A sign-in sheet from a meeting hosted by LDEQ on February 1 lists the state and federal agencies reviewing the plant and its chloroprene emissions.

Those in attendance included members of LDEQ, EPA and the Department of Justice. DOJ representatives, Steven Shermer and Robyn Hanson, participated over the phone.  

Shermer is a Justice Department senior attorney, and Hanson is a DOJ trial attorney at the Environment and Natural Resources Division and works for Environmental Enforcement Section, according to the Elisabeth Haub School of Law.

The Department of Justice declined to comment on this report.

"In this particular situation, there could be very real consequences if they find certain misbehavior," Fox 8 Legal Analyst Joe Raspanti said. "But it is common for the different groups to work together.

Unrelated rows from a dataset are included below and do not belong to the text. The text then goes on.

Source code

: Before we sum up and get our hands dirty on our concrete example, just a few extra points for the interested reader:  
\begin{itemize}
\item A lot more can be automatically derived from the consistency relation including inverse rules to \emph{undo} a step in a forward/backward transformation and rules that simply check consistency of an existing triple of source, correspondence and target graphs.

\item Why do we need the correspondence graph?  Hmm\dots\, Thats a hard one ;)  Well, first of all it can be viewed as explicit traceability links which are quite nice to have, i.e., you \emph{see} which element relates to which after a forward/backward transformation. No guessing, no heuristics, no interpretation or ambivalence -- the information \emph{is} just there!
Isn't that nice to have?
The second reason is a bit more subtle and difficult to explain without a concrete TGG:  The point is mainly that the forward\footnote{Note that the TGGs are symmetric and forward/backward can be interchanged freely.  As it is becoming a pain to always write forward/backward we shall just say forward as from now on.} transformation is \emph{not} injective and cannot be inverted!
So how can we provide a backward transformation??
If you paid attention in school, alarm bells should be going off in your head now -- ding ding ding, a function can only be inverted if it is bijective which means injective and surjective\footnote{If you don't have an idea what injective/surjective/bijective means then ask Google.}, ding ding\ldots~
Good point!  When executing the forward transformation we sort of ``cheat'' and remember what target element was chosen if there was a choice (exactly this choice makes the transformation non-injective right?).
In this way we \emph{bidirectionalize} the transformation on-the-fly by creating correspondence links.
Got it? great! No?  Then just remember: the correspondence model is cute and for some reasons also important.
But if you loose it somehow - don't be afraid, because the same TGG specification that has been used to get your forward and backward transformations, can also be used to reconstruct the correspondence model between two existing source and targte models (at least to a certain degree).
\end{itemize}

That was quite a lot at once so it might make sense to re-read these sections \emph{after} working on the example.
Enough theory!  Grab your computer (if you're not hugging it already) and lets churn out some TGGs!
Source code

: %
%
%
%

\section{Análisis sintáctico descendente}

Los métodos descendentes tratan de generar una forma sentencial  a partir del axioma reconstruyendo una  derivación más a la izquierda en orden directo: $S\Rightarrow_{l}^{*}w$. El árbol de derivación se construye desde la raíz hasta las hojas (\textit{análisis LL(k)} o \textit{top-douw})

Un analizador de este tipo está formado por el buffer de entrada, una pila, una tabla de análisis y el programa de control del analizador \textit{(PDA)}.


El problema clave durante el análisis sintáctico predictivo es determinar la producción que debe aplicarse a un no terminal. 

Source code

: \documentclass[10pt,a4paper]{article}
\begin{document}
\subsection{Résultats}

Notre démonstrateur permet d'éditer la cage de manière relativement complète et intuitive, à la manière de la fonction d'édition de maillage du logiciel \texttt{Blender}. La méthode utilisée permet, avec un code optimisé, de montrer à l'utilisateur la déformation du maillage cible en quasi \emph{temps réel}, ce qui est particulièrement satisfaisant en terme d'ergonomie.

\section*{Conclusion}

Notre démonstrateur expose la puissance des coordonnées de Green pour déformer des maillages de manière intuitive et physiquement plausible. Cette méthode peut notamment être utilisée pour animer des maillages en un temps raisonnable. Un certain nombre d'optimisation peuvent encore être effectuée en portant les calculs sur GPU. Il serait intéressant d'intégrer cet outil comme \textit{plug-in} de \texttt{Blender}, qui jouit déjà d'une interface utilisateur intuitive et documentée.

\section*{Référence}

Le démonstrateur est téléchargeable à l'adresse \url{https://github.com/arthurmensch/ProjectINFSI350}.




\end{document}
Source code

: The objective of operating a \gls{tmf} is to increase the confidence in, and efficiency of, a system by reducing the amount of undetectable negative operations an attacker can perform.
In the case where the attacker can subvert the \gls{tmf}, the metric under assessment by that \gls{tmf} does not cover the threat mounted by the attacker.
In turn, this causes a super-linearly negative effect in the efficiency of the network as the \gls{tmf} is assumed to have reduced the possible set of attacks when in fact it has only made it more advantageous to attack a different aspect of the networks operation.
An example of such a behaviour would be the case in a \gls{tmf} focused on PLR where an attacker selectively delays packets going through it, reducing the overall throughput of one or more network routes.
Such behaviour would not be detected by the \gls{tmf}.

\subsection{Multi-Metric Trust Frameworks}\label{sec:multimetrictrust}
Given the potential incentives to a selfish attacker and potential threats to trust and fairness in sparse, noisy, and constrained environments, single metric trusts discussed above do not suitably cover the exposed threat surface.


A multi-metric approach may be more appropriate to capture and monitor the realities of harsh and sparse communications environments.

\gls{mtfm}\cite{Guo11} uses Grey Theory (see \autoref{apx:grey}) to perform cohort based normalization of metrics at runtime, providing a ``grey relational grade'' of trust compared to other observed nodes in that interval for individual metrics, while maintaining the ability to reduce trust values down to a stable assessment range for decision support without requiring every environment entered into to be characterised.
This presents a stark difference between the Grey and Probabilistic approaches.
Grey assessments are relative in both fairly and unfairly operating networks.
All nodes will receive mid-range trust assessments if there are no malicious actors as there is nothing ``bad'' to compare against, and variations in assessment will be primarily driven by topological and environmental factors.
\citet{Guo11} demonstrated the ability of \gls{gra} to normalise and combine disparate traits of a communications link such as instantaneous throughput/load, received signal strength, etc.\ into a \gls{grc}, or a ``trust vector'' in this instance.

Denka produces the synthetic rubber Neoprene, which is used to make wetsuits and women's leggings.

The facility is the only producer of Neoprene in the country.

Denka argues the EPA's classification of chloroprene as a likely carcinogen is wrong and believes the agency came to that conclusion using incorrect data.

Thursday when asked specifically about the DOJ, Denka's spokesman, Jim Harris, responded with an emailed response stating, "Denka Performance Elastomer continues to work cooperatively with the U.S. Department of Justice, U.S. Environmental Protection Agency and Louisiana Department of Environmental Quality to resolve these matters."

Raspanti said even though there is no record of Denka or the plant's previous owner DuPont, breaking any laws, possible liabilities could be enforced.

"The company or possibly even the individuals can have civil liability, and the company or individuals can have possibly criminal liability for any alleged environmental misbehavior," Raspanti said.

Louisiana Environmental Action Network's Wilma Subra attending an EPA Region 6 meeting Thursday along with attorneys representing citizens who have sued Denka over its emissions.

"(EPA representatives) were very appreciative of the information we provided but could not comment on their ongoing enforcement proceedings, which are currently taking place in conjunction with DOJ," Subra said.

Denka has invested more than $25 million in reducing chloroprene emissions. The latest readings from air monitors surrounding the plant are the lowest in nearly two years.

Chloroprene emissions are regularly above the safety standard but Denka does not have to abide by that because it is not an industry standard. Congress would have to change the industry standard.